- **Task input**
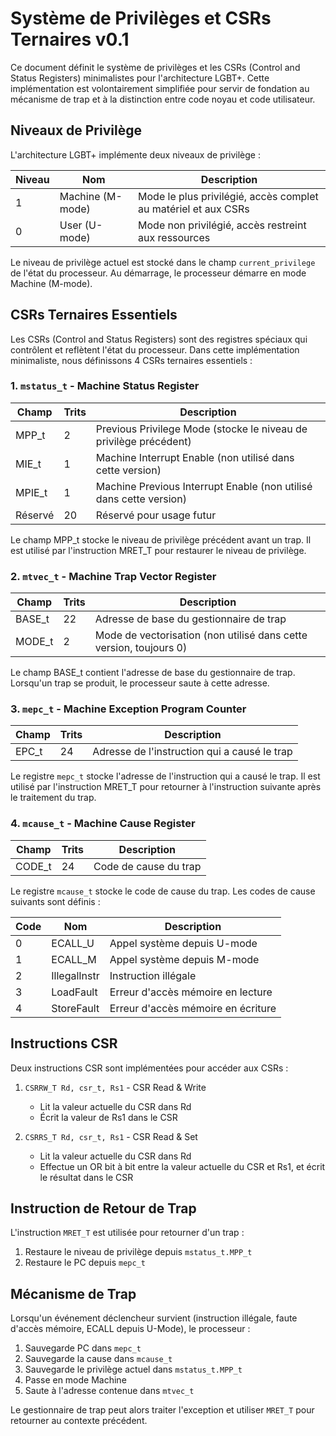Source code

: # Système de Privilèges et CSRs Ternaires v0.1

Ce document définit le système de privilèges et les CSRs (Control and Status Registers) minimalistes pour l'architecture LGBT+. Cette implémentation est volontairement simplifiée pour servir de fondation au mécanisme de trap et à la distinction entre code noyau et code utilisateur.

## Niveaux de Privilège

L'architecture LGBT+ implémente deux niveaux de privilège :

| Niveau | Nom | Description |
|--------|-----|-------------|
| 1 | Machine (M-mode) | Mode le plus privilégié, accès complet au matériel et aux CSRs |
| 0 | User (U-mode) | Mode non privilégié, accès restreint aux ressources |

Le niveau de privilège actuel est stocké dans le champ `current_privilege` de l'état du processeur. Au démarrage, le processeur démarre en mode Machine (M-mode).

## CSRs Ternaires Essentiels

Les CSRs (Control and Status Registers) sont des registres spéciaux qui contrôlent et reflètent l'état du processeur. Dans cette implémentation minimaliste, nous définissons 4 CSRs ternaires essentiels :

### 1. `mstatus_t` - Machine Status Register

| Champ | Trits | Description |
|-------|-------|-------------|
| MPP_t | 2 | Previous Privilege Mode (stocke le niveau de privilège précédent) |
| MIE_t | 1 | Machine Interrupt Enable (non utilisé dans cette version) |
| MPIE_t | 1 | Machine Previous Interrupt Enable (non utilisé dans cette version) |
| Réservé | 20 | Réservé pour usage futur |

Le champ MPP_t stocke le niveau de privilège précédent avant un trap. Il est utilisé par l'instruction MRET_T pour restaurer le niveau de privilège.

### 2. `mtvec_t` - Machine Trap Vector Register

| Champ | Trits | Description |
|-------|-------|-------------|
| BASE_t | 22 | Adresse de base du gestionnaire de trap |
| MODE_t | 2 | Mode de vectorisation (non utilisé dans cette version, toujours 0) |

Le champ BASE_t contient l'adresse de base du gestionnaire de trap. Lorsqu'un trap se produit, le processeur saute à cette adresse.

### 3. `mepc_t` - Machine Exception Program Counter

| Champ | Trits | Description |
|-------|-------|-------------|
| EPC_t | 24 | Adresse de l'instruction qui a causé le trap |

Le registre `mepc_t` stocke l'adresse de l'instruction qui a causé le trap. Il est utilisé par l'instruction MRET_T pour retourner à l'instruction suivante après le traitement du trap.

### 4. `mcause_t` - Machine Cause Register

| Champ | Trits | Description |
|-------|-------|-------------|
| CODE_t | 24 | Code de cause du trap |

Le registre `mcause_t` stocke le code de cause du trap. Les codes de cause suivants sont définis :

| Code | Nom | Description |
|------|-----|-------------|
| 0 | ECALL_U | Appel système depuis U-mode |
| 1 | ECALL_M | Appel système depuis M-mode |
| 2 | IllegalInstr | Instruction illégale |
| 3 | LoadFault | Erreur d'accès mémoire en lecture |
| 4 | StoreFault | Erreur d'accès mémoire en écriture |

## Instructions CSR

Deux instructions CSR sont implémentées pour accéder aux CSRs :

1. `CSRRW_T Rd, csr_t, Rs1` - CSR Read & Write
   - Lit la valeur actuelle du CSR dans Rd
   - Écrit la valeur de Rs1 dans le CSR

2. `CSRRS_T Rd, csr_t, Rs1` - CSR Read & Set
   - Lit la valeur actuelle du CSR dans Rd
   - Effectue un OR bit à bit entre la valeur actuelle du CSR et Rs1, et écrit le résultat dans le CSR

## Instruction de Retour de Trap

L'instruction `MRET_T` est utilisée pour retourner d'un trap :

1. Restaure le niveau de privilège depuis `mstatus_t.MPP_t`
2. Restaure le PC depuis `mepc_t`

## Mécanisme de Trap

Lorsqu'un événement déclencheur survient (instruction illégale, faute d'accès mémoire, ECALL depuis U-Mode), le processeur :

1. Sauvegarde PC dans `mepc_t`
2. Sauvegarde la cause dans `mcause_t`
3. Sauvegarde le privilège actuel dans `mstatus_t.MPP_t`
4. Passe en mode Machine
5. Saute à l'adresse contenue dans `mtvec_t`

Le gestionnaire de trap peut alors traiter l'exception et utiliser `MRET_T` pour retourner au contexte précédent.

...

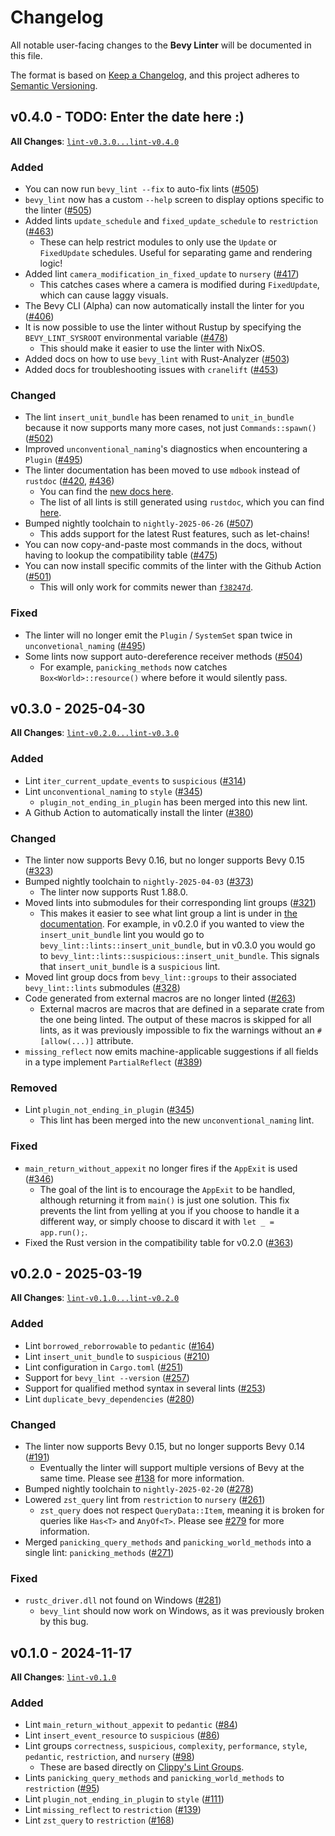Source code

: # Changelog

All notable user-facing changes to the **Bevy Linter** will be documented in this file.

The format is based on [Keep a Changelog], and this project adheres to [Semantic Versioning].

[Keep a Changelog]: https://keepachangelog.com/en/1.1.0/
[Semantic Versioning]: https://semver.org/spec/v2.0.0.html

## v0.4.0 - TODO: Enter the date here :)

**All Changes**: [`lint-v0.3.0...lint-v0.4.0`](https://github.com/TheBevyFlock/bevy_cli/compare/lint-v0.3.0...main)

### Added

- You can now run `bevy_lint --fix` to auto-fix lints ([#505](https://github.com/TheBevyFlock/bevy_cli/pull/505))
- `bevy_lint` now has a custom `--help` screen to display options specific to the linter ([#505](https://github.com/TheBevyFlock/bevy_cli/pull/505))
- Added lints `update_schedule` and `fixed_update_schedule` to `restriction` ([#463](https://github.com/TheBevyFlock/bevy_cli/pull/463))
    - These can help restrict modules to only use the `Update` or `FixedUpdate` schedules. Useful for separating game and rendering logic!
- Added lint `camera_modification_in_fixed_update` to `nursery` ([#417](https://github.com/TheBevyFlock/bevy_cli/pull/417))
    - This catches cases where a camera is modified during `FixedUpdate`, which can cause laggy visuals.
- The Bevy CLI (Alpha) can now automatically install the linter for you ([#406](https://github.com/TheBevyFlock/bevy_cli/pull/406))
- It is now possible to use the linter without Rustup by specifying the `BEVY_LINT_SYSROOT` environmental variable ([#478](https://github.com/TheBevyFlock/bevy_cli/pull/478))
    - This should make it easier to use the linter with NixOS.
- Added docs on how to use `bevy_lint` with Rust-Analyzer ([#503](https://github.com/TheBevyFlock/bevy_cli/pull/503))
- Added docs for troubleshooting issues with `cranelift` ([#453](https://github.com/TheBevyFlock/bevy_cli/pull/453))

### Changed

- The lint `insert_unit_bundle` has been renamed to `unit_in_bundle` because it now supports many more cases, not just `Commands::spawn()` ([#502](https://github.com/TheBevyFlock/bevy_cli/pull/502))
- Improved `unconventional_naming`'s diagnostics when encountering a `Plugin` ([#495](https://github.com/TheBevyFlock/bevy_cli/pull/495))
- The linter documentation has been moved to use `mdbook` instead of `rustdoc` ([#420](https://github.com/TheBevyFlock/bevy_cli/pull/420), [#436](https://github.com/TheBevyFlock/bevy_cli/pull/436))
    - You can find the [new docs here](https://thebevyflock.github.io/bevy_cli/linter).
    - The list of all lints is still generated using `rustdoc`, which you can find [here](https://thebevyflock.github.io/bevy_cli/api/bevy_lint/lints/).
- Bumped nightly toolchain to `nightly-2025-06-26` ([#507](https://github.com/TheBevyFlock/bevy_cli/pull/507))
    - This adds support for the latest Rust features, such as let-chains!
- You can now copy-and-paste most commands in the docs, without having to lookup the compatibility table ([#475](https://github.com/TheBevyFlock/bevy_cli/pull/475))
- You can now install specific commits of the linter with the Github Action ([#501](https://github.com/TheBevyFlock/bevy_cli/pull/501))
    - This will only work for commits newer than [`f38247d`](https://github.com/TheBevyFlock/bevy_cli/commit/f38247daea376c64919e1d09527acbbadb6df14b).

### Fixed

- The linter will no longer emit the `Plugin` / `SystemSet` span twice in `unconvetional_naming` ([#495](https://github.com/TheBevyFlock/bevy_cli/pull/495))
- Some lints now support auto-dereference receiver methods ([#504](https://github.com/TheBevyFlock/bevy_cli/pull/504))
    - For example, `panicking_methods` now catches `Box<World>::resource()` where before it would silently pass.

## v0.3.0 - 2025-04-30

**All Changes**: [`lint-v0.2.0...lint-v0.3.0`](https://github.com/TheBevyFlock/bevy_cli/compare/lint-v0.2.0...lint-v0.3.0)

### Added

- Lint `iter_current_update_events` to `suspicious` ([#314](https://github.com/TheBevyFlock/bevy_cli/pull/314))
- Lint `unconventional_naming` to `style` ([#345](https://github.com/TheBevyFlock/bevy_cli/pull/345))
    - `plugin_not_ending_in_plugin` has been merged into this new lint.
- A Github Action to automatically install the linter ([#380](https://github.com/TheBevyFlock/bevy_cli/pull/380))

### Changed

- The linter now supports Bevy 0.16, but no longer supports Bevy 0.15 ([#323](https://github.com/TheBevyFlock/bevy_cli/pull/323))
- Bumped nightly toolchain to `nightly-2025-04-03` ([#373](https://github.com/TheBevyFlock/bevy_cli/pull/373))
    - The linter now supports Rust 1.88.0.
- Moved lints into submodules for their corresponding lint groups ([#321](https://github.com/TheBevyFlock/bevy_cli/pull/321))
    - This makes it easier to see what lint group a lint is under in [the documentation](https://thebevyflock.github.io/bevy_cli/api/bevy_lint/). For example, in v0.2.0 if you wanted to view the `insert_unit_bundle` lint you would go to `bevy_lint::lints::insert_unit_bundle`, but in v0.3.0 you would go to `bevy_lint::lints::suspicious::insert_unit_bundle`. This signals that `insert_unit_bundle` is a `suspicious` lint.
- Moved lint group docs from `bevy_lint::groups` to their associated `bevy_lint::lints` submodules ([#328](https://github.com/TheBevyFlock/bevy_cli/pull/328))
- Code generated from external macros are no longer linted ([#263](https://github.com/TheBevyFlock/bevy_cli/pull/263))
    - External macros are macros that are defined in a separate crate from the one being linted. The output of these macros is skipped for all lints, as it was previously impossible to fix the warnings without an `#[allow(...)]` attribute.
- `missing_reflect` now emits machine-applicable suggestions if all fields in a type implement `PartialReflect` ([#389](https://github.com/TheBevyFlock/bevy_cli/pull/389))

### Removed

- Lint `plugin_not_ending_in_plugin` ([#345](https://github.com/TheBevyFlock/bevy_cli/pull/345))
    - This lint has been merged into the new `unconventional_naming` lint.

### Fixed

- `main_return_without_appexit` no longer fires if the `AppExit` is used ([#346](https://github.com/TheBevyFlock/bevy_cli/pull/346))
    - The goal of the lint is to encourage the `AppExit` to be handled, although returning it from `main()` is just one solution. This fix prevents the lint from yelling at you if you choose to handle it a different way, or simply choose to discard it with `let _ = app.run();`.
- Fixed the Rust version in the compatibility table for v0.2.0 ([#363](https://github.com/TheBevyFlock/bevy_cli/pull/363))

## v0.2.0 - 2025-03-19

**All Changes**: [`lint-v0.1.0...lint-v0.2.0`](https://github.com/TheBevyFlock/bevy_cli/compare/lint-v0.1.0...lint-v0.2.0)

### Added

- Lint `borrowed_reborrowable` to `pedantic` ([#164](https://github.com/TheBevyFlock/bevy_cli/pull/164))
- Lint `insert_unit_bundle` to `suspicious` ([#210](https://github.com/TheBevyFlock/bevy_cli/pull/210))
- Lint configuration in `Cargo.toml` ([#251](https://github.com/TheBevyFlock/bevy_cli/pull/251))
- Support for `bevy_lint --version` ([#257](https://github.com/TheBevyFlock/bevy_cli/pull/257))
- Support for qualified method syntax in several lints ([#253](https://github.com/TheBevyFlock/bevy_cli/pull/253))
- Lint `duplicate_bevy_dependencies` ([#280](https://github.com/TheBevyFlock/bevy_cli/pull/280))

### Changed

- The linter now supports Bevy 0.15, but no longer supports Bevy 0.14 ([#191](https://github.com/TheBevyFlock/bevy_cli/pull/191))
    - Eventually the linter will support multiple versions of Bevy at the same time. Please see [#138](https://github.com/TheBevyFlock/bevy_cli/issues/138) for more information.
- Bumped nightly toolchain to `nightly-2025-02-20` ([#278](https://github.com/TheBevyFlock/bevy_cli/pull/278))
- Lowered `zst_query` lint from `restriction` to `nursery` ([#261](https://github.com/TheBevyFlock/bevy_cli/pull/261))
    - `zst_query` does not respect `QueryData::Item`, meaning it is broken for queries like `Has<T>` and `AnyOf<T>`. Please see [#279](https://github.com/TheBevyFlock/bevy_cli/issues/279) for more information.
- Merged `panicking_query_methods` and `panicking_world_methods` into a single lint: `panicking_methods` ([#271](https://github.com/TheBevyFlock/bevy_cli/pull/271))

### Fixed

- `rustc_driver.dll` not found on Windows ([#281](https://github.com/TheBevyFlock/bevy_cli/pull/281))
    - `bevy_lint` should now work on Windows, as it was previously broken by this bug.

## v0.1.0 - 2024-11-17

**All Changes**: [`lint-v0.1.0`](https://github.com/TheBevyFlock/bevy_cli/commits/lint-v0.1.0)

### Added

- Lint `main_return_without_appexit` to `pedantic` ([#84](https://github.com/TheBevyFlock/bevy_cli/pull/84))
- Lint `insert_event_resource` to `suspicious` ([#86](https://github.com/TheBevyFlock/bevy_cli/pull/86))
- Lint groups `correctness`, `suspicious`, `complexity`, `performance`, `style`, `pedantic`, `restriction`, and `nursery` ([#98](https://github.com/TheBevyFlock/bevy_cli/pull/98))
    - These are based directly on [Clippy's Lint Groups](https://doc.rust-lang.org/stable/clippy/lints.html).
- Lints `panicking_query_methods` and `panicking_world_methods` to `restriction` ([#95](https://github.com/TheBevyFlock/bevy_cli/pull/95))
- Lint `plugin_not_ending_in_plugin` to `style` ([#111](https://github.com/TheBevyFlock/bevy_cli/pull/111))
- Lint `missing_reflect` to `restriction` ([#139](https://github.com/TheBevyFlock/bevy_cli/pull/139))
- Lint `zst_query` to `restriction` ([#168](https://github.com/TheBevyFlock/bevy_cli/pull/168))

- **Task to complete**
In how many lines of the listing does the word "entre" appear? Give the number and no other words.

- **Answer area**
2